Le CREFDL dénonce un “FMI complaisant”, qui semble vouloir s’aligner sur une vision de croissance favorable aux engagements environnementaux mais totalement détachée des réels besoins des Congolais. “Ce soutien financier ne saura en aucun cas améliorer la vie des Congolais si les fondamentaux de la gestion économique ne sont pas réformés en profondeur. Les masses populaires continueront à souffrir tandis que les élites politiques et économiques continueront à bénéficier d’une manne d’argent facile”, prédit l’organisation. Au cœur de cette polémique se trouve une question centrale : la RDC est-elle prête à réformer son économie de manière durable, ou est-elle condamnée à dépendre des financements extérieurs sans en tirer de bénéfices réels pour sa population ? Si le FMI continue à fournir des prêts à un gouvernement dont l’indiscipline budgétaire est notoire, les promesses de croissance risquent de demeurer vaines et de ne servir que les intérêts d’une petite élite au pouvoir.

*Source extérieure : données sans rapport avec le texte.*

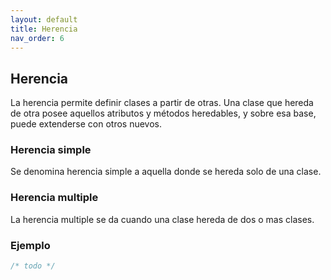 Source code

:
 ```yaml
---
layout: default
title: Herencia
nav_order: 6
---
```

## Herencia

La herencia permite definir clases a partir de otras. Una clase que hereda de otra posee aquellos atributos y métodos heredables, y sobre esa base, puede extenderse con otros nuevos.

### Herencia simple

Se denomina herencia simple a aquella donde se hereda solo de una clase.

### Herencia multiple

La herencia multiple se da cuando una clase hereda de dos o mas clases.

### Ejemplo
```java
/* todo */
``` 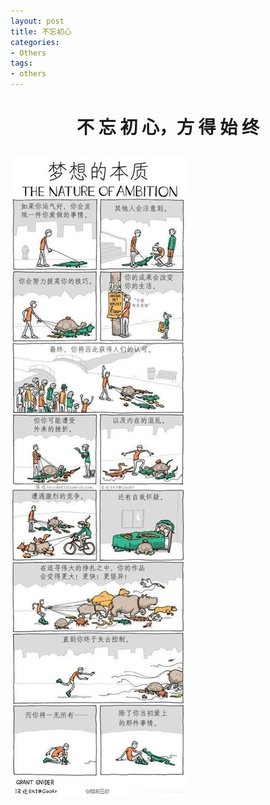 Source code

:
 ```yaml
---
layout: post
title: 不忘初心
categories:
- Others
tags:
- others
---
```


<h1><center><b>不 忘 初 心，方 得 始 终</b></center></h>




![](/images/chu-xin.jpg)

Le CREFDL appelle ainsi le FMI à prendre ses responsabilités, à ne pas se laisser aveugler par des chiffres apparemment positifs, et à exiger une gouvernance plus rigoureuse de la part du gouvernement congolais. Le temps des discours rassurants doit céder la place à des actions concrètes et une véritable transparence sur l’utilisation des fonds publics. Si le FMI persiste dans sa complaisance, il ne faudra pas s’étonner de voir le pays plonger davantage dans une spirale de dettes et de désillusion. Ce débat est loin d’être clos, et la RDC se trouve une fois de plus à un carrefour décisif. La véritable question reste : la RDC parviendra-t-elle à se libérer de l’étreinte des financements externes et à mettre en place une gouvernance économique qui profite réellement aux Congolais, ou continuera-t-elle à danser au rythme des promesses inaccessibles ? Le FMI, en tout cas, semble avoir fait son choix.